/---
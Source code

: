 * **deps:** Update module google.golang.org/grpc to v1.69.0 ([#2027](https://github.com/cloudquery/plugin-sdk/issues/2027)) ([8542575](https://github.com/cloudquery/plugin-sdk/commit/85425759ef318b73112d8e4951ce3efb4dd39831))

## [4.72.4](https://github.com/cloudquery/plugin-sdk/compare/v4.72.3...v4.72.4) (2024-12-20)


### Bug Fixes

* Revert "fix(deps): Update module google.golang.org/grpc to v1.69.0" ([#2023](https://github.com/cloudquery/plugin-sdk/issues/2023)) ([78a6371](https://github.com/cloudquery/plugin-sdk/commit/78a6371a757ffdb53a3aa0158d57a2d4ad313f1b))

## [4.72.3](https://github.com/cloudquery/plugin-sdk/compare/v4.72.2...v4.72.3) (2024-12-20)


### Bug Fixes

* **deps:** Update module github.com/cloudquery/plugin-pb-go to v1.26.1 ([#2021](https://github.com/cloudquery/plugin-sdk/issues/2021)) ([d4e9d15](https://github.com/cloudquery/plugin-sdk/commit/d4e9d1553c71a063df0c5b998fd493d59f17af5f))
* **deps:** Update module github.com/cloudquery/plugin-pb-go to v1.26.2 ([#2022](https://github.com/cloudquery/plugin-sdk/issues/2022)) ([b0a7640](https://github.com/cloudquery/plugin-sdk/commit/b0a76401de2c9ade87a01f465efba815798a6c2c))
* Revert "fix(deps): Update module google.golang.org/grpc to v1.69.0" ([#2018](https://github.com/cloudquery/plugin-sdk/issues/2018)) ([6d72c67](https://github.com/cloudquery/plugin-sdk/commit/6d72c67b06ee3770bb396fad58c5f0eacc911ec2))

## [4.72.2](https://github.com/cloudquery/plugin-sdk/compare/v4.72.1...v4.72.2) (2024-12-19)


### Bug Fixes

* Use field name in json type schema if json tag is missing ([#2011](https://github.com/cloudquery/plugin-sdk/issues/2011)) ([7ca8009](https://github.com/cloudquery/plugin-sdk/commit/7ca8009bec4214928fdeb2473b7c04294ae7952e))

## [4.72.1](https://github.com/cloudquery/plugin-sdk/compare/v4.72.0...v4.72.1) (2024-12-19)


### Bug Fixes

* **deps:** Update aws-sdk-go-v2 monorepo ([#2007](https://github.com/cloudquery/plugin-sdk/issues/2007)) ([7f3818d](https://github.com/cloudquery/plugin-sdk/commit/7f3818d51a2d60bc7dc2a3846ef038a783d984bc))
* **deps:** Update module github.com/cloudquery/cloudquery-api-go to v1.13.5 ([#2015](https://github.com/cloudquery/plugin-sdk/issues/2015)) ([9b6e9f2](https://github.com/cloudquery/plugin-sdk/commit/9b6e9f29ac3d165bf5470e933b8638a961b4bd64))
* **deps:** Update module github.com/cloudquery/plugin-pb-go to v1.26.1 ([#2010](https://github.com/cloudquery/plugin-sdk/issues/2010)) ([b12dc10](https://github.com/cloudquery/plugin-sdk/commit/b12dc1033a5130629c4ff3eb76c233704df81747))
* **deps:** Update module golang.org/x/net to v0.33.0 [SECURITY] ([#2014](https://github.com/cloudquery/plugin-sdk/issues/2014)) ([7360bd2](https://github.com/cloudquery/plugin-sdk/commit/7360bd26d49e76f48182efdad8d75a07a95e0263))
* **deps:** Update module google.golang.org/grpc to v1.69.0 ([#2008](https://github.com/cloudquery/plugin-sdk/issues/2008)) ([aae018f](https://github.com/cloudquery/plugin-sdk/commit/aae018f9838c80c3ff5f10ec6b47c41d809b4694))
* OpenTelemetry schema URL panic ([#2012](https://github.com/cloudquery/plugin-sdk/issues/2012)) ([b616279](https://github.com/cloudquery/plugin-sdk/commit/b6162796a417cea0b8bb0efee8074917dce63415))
\---
Task item:
Please transcribe each of the entries, exactly as written.

Exercise result:
Source code

: * **deps:** Update module google.golang.org/grpc to v1.69.0 ([#2027](https://github.com/cloudquery/plugin-sdk/issues/2027)) ([8542575](https://github.com/cloudquery/plugin-sdk/commit/85425759ef318b73112d8e4951ce3efb4dd39831))

## [4.72.4](https://github.com/cloudquery/plugin-sdk/compare/v4.72.3...v4.72.4) (2024-12-20)


### Bug Fixes

* Revert "fix(deps): Update module google.golang.org/grpc to v1.69.0" ([#2023](https://github.com/cloudquery/plugin-sdk/issues/2023)) ([78a6371](https://github.com/cloudquery/plugin-sdk/commit/78a6371a757ffdb53a3aa0158d57a2d4ad313f1b))

## [4.72.3](https://github.com/cloudquery/plugin-sdk/compare/v4.72.2...v4.72.3) (2024-12-20)


### Bug Fixes

* **deps:** Update module github.com/cloudquery/plugin-pb-go to v1.26.1 ([#2021](https://github.com/cloudquery/plugin-sdk/issues/2021)) ([d4e9d15](https://github.com/cloudquery/plugin-sdk/commit/d4e9d1553c71a063df0c5b998fd493d59f17af5f))
* **deps:** Update module github.com/cloudquery/plugin-pb-go to v1.26.2 ([#2022](https://github.com/cloudquery/plugin-sdk/issues/2022)) ([b0a7640](https://github.com/cloudquery/plugin-sdk/commit/b0a76401de2c9ade87a01f465efba815798a6c2c))
* Revert "fix(deps): Update module google.golang.org/grpc to v1.69.0" ([#2018](https://github.com/cloudquery/plugin-sdk/issues/2018)) ([6d72c67](https://github.com/cloudquery/plugin-sdk/commit/6d72c67b06ee3770bb396fad58c5f0eacc911ec2))

## [4.72.2](https://github.com/cloudquery/plugin-sdk/compare/v4.72.1...v4.72.2) (2024-12-19)


### Bug Fixes

* Use field name in json type schema if json tag is missing ([#2011](https://github.com/cloudquery/plugin-sdk/issues/2011)) ([7ca8009](https://github.com/cloudquery/plugin-sdk/commit/7ca8009bec4214928fdeb2473b7c04294ae7952e))

## [4.72.1](https://github.com/cloudquery/plugin-sdk/compare/v4.72.0...v4.72.1) (2024-12-19)


### Bug Fixes

* **deps:** Update aws-sdk-go-v2 monorepo ([#2007](https://github.com/cloudquery/plugin-sdk/issues/2007)) ([7f3818d](https://github.com/cloudquery/plugin-sdk/commit/7f3818d51a2d60bc7dc2a3846ef038a783d984bc))
* **deps:** Update module github.com/cloudquery/cloudquery-api-go to v1.13.5 ([#2015](https://github.com/cloudquery/plugin-sdk/issues/2015)) ([9b6e9f2](https://github.com/cloudquery/plugin-sdk/commit/9b6e9f29ac3d165bf5470e933b8638a961b4bd64))
* **deps:** Update module github.com/cloudquery/plugin-pb-go to v1.26.1 ([#2010](https://github.com/cloudquery/plugin-sdk/issues/2010)) ([b12dc10](https://github.com/cloudquery/plugin-sdk/commit/b12dc1033a5130629c4ff3eb76c233704df81747))
* **deps:** Update module golang.org/x/net to v0.33.0 [SECURITY] ([#2014](https://github.com/cloudquery/plugin-sdk/issues/2014)) ([7360bd2](https://github.com/cloudquery/plugin-sdk/commit/7360bd26d49e76f48182efdad8d75a07a95e0263))
* **deps:** Update module google.golang.org/grpc to v1.69.0 ([#2008](https://github.com/cloudquery/plugin-sdk/issues/2008)) ([aae018f](https://github.com/cloudquery/plugin-sdk/commit/aae018f9838c80c3ff5f10ec6b47c41d809b4694))
* OpenTelemetry schema URL panic ([#2012](https://github.com/cloudquery/plugin-sdk/issues/2012)) ([b616279](https://github.com/cloudquery/plugin-sdk/commit/b6162796a417cea0b8bb0efee8074917dce63415))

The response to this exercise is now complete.